Short of that someone certainly needs to audit the kernel code very
closely so simplicity of semantics and simplicity of implementation are
very important.

> This v2 patchset copes with these as follows:
>
>  a) Kees Cook's incoming seccomp(2) patchset covers thread
>     synchronization of filters.
>
>  b) A new prctl(PR_SET_OPENAT_BENEATH) operation implicitly sets the
>     O_BENEATH flag (see below) for all file-open operations for all
>     threads of the current process, by adding a new openat_beneath
>     flag in task_struct.
>
>  c) An extension to the seccomp_data structure that includes the current
>     task's tid and tgid values allows for BPF programs that check a
>     kill(2)/tgkill(2) argument against the current thread, in a manner
>     that is robust against fork(2)/clone(2).
>
> The combination of these features with the existing seccomp-bpf
> functionality gives the tools needed to implement capability mode.
>
>
> 4) New System Calls
> -------------------
>
> To allow userspace applications to access the Capsicum capability
> functionality, I'm proposing two new system calls: cap_rights_limit(2)
> and cap_rights_get(2).  I guess these could potentially be implemented
> elsewhere (e.g. as fcntl(2) operations?) but the changes seem
> significant enough that new syscalls are warranted.
>
>   [FreeBSD 10.x actually includes six new syscalls for manipulating the
>   rights associated with a Capsicum capability -- the capability rights
>   can police that only specific fcntl(2) or ioctl(2) commands are
>   allowed, and FreeBSD sets these with distinct syscalls.]

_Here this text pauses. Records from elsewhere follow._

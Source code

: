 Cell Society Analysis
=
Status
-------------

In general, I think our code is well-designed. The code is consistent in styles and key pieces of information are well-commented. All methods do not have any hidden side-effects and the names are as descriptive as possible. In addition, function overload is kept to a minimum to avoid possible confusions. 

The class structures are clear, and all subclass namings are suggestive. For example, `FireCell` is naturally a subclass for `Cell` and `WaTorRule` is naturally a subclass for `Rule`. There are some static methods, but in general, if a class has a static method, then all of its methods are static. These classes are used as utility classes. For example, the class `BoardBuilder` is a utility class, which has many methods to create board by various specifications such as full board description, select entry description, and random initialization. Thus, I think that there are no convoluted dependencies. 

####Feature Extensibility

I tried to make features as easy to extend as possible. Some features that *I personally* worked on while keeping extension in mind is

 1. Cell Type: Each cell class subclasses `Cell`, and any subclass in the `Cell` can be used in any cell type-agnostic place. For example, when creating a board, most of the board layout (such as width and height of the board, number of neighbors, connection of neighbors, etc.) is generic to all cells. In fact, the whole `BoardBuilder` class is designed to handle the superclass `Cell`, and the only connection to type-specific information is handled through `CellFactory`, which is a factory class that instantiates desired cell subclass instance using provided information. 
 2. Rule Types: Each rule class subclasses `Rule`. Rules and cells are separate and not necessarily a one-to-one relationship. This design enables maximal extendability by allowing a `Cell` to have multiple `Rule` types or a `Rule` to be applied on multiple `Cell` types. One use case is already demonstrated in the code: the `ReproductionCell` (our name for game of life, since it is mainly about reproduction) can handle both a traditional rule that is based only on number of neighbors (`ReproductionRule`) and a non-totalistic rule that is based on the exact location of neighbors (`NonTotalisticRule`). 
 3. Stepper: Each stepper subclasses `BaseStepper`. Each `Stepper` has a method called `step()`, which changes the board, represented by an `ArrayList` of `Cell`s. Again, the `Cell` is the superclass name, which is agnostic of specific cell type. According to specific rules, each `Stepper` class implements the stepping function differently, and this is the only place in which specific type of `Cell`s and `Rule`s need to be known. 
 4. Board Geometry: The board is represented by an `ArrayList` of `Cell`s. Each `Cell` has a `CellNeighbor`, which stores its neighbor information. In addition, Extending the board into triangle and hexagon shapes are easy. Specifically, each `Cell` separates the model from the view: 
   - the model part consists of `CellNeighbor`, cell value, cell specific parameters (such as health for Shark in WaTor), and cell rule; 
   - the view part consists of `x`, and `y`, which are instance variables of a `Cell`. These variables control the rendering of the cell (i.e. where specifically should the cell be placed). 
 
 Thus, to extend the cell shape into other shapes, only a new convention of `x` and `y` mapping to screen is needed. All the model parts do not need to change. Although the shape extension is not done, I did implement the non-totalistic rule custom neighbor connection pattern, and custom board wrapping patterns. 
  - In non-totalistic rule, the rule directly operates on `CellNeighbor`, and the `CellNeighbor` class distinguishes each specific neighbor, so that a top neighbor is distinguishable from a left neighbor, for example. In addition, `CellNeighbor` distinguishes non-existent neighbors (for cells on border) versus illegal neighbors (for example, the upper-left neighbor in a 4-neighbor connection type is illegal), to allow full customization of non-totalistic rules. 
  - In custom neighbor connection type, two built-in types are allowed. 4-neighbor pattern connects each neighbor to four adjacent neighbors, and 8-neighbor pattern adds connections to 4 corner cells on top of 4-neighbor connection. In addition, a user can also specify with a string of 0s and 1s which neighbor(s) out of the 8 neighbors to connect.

ioctls?  In a sandbox?  Ick.

> 5) New openat(2) O_BENEATH Flag
> -------------------------------
>
> For Capsicum capabilities that are directory file descriptors, the
> Capsicum framework only allows openat(cap_dfd, path, ...) operations to
> work for files that are beneath the specified directory (and even that
> only when the directory FD has the CAP_LOOKUP right), rejecting paths
> that start with "/" or include "..".  The same restriction applies
> process-wide for a process in capability mode.
>
> As this seemed like functionality that might be more generally useful,
> I've implemented it independently as a new O_BENEATH flag for openat(2).
> The Capsicum code then always triggers the use of that flag when the dfd
> is a Capsicum capability, or when the prctl(2) command described above
> is in play.
>
>   [FreeBSD has the openat(2) relative-only behaviour for capability DFDs
>   and processes in capability mode, but does not include the O_BENEATH
>   flag.]

If you are going to allow open I would think the simple solution here is
to just create a mount namespace that only has available the files you
would like to export to the process, and force all of the file
descriptors into that mount namespace.